73. Le principe d'égalité. Le législateur ne peut faire aucune loi qui porte atteinte à l'égalité des individus. En 1789, on se borne à déclarer (Décl., art. 1) que les hommes naissent et demeurent libres et égaux en droit; on ne met point l'égalité au nombre des droits individuels naturels. En 1793, dans l'énumération des droits naturels individuels, on place au premier rang le droit à l'égalité et on ajoute: «< Tous les hommes sont égaux par la nature et devant la Joi » (Décl. 1793, art. 2 et 3). En l'an III encore on place l'égalité au nombre des droits de l'homme, maist au second rang après la liberté (Décl. de l'an III, art. 4). La formule de la Convention est certainement moins exacte que celle de l'Assemblée nationale. Il est en effet difficile de concevoir l'égalité comme un droit,

ou du moins comme un droit distinct des autres droits; elle est la conséquence de ce que les hommes ont des droits dérivant de leur qualité d'hommes et qui par conséquent doivent être égaux. Le législateur ne peut pas faire de loi portant atteinte à l'égalité des hommes parce que par là il porterait atteinte certainement aux droits naturels de quelques-uns. Mais qu'importe ces distinctions un peu subtiles? Ce qu'il faut seulement signaler et retenir, c'est qu'en faisant de l'égalité un droit et en le plaçant au premier rang des droits de l'homme, la Convention de 1793 marquait nettement son intention de donner à l'égalité la prédominance sur la liberté. Le principe d'égalité était en harmonie parfaite avec les tendances dictatoriales de la Convention; il n'y a pas de gouvernement tyrannique qui n'ait eu pour but d'étendre un niveau égalitaire. sur tous les individus. En invoquant le faux principe de l'égalité naturelle et absolue des hommes, on colorait d'une justification apparente la lourde tyrannie qu'on faisait peser sur le pays. Au contraire, le libre développement des activités individuelles, la tolérance libérale du gouvernement favorisent les inégalités, les différences intellectuelles et physiques entre les hommes et c'est le devoir de l'Etat de faire des lois en harmonie avec ces différences naturelles ou acquises.

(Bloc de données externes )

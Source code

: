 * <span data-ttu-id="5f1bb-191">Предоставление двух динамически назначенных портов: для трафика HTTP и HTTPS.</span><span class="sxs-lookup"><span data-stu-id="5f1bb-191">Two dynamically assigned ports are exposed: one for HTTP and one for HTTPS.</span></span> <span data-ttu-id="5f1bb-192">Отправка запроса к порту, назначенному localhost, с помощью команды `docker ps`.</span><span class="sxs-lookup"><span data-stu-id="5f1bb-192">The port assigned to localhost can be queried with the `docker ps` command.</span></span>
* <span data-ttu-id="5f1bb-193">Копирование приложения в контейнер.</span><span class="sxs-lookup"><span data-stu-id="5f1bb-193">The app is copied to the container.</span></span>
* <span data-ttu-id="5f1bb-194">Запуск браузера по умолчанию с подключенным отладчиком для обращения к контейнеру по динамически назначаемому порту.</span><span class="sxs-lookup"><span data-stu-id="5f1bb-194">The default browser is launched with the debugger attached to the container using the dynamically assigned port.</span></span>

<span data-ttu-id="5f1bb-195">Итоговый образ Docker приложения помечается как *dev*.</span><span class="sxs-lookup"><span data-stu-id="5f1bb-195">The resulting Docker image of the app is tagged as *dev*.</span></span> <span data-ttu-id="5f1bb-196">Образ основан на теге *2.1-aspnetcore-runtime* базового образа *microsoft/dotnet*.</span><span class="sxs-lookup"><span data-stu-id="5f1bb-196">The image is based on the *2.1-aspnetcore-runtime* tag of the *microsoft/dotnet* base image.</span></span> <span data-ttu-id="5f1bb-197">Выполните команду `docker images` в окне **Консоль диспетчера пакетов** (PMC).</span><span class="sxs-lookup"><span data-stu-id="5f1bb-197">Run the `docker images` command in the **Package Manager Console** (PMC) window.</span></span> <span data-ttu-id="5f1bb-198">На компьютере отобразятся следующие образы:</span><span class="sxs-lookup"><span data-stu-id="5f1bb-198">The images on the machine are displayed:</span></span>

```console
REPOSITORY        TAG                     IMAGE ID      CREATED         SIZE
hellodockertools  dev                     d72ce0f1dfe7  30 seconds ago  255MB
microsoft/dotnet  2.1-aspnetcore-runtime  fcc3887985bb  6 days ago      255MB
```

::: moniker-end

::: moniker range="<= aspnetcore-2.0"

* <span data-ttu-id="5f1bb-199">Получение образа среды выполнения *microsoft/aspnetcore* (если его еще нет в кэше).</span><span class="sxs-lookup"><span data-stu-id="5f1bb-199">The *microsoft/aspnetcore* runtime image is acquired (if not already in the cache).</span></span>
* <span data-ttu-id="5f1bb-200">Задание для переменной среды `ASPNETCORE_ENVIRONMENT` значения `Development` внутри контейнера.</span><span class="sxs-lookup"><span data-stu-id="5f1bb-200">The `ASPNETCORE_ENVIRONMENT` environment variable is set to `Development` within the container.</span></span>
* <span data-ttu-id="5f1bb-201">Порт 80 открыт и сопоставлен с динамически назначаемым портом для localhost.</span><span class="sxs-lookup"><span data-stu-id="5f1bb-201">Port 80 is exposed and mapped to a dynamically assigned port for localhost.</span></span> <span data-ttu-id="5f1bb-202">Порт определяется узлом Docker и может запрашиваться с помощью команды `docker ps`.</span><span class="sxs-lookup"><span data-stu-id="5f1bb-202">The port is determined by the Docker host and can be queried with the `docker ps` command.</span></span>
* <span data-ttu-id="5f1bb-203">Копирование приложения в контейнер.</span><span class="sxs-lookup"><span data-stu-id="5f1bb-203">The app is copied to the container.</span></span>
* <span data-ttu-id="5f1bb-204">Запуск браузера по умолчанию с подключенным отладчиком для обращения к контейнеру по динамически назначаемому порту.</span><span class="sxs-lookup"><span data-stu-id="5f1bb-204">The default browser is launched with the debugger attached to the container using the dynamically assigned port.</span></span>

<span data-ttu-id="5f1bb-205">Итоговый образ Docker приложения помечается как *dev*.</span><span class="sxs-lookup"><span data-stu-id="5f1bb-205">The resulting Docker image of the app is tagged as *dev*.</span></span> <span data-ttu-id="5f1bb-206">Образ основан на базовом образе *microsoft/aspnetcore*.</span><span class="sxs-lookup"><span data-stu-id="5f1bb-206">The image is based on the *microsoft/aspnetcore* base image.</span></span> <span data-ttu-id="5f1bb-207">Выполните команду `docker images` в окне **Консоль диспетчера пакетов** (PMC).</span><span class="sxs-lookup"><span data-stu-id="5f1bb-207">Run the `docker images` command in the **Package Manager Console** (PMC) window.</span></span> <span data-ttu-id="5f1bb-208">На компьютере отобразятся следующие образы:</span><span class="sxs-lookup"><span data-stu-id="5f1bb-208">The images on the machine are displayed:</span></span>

Cela n'exclut point au reste, bien au contraire, l'égalité véritable, celle qui consiste, suivant une vieille formule, à traiter également les choses égales et inégalement les choses inégales. L'égalité absolue, mathématique des hommes comprise à la manière de 1793 est, on l'a dit très justement, le paradoxe de l'égalité; elle aboutit en réalité à l'inégalité. Ce n'est point celle d'ailleurs qu'avait en vue l'Assemblée de 1789.

D'abord, en déclarant que les hommes naissent et demeurent libres et égaux en droits, jamais, en 1789, on n'eut la pensée d'affirmer le principe de l'égalité politique, c'est-à-dire l'égale participation de tous à

la puissance publique (cf. supra, § 23). La Convention au contraire en 1793, mettant au premier plan l'égalité naturelle et sociale des hommes, établit le suffrage universel égalitaire (Décl. 1793, art. 3). C'est aussi au nom du principe d'égalité qu'en 1848 on proclame le suffrage universel direct et égalitaire; et aujourd'hui encore tout un parti voit dans le suffrage universel, tel que nous le pratiquons, l'application nécessaire du principe d'égalité. Cependant, dans la réalité des choses, le système du suffrage universel, dit égalitaire, est la violation du vrai principe d'égalité. Qu'on accorde à tous une participation à la puissance publique, cela est juste puisque tous ont intérêt à ce que les affaires publiques soient bien gérées et que tous supportent les charges publiques. Mais qu'on accorde à tous une égale participation à la puissance publique, sous prétexte que tous sont membres du corps social, c'est un pur sophisme, car si tous les individus sont membres du corps social, ils rendent à la société des services différents et ont une capacité différente. Par conséquent, pour respecter le principe d'égalité on devrait accorder à chacun une participation à la puissance politique variant suivant sa capacité et les services qu'il est susceptible de rendre et qu'il rend en effet à la société. Ce serait moins simple que de dire tout citoyen a une voix et n'a qu'une voix; mais ce serait plus équitable et plus conforme à la vérité des choses.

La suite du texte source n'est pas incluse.